“It’s time we talk.”


When we had a lull in our quiet evening, my husband told me, “It’s time we talk.” Well actually, he approached me saying, “Tengo que hablar contigo sobre algo grande. Fijate bien lo que te voy a decir.” We are a family that only speaks Spanish at home.

In light of reported fears of an upcoming mass deportation of immigrants, or as also referred to in US History as ‘repatriation’, my husband wanted to update our disaster plan to include what we should do if he is sent back to his birth country. The fear of being separated is real for so many immigrant families. So many of my own students are nervous, while others are silently panicking.

Yes, the fear is real. A 2015 NPR article makes the connection between then Presidential candidate Trump’s proprosal for deportation and the 1929 Repatriation Act.

Yes, the fear is real. Although Born in East LA is a comedy, the 1984 movie prososed the reality of a citizen who is rounded up in a deportation raid and sent to Tijuana.

Yes, the fear is real.
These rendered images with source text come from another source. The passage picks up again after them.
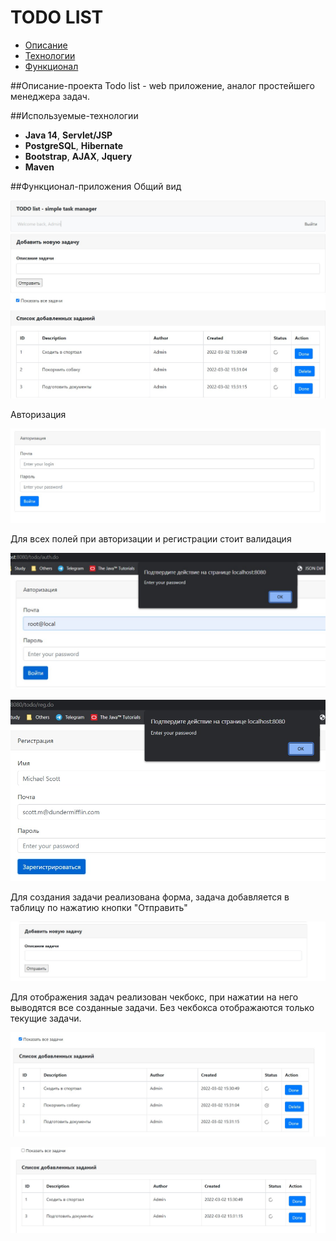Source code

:# TODO LIST
+ [Описание](#Описание-проекта)
+ [Технологии](#Используемые-технологии)
+ [Функционал](#Функционал-приложения)

##Описание-проекта
Todo list - web приложение, аналог простейшего менеджера задач.

##Используемые-технологии
+ **Java 14**,  **Servlet/JSP**
+ **PostgreSQL**, **Hibernate**
+ **Bootstrap**, **AJAX**, **Jquery**
+ **Maven**

##Функционал-приложения
Общий вид

![alt text](https://github.com/malletmustdie/todo-list/blob/master/src/main/webapp/image/main.jpg)

Авторизация

![alt text](https://github.com/malletmustdie/todo-list/blob/master/src/main/webapp/image/auth.jpg)

Для всех полей при авторизации и регистрации стоит валидация

![alt text](https://github.com/malletmustdie/todo-list/blob/master/src/main/webapp/image/authValidation.jpg)

![alt text](https://github.com/malletmustdie/todo-list/blob/master/src/main/webapp/image/regValidation.jpg)

Для создания задачи реализована форма, задача добавляется в таблицу по нажатию кнопки "Отправить"

![alt text](https://github.com/malletmustdie/todo-list/blob/master/src/main/webapp/image/addTask.jpg)

Для отображения задач реализован чекбокс, при нажатии на него выводятся все созданные задачи.
Без чекбокса отображаются только текущие задачи.

![alt text](https://github.com/malletmustdie/todo-list/blob/master/src/main/webapp/image/allTasks.jpg)

![alt text](https://github.com/malletmustdie/todo-list/blob/master/src/main/webapp/image/unresolvedTasks.jpg)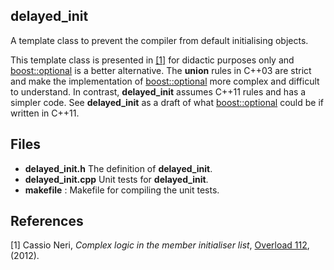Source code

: delayed_init
-

A template class to prevent the compiler from default initialising objects.

This template class is presented in <a href="#references">[1]</a> for didactic
purposes only and [boost::optional][optional] is a better alternative. The
**union** rules in C++03 are strict and make the implementation of
[boost::optional][optional] more complex and difficult to understand. In
contrast, **delayed\_init** assumes C++11 rules and has a simpler code. See
**delayed\_init** as a draft of what [boost::optional][optional] could be if
written in C++11.

Files
-

* **delayed\_init.h** The definition of **delayed\_init**.
* **delayed\_init.cpp** Unit tests for **delayed\_init**.
* **makefile** : Makefile for compiling the unit tests.

References
-

[1] Cassio Neri, *Complex logic in the member initialiser list*,
[Overload 112](http://accu.org/var/uploads/journals/Overload112.pdf), (2012).

[optional]: http://www.boost.org/doc/libs/1_51_0/libs/optional/doc/html/index.html "boost::optional"
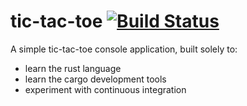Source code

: # tic-tac-toe [![Build Status](https://travis-ci.com/robinjpark/tictactoe.svg?token=K5UsvTeLCfHUcRwSY7ts&branch=master)](https://travis-ci.com/robinjpark/tictactoe)

A simple tic-tac-toe console application, built solely to:
- learn the rust language
- learn the cargo development tools
- experiment with continuous integration

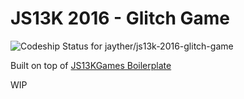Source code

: 
# JS13K 2016 - Glitch Game

![Codeship Status for jayther/js13k-2016-glitch-game](https://codeship.com/projects/2a65ef80-50bd-0134-4880-4efbbc592ce7/status?branch=master)

Built on top of [JS13KGames Boilerplate](https://github.com/ooflorent/js13k-boilerplate)

WIP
There are people who go to Home Depot not with the intent to hire a day laborer, but rather scare the laborers by taking them to immigration.

Yes, the fear is real. Luis, a former student of mine, came to school that one cold morning, crying. His mother never came home from work the night before. Upon investigating, his mother was the passenger in the carpool, when the driver was pulled over. As a result, everyone was deported that same night. Thankfully, his grandparents lived about 30 minutes away, so he went to live with them.

Yes, the fear is real. My husband and I talked openly and have our action plan set. Yet, how many other families take the time to figure out what each person should do in the event of a disaster or life-changing event?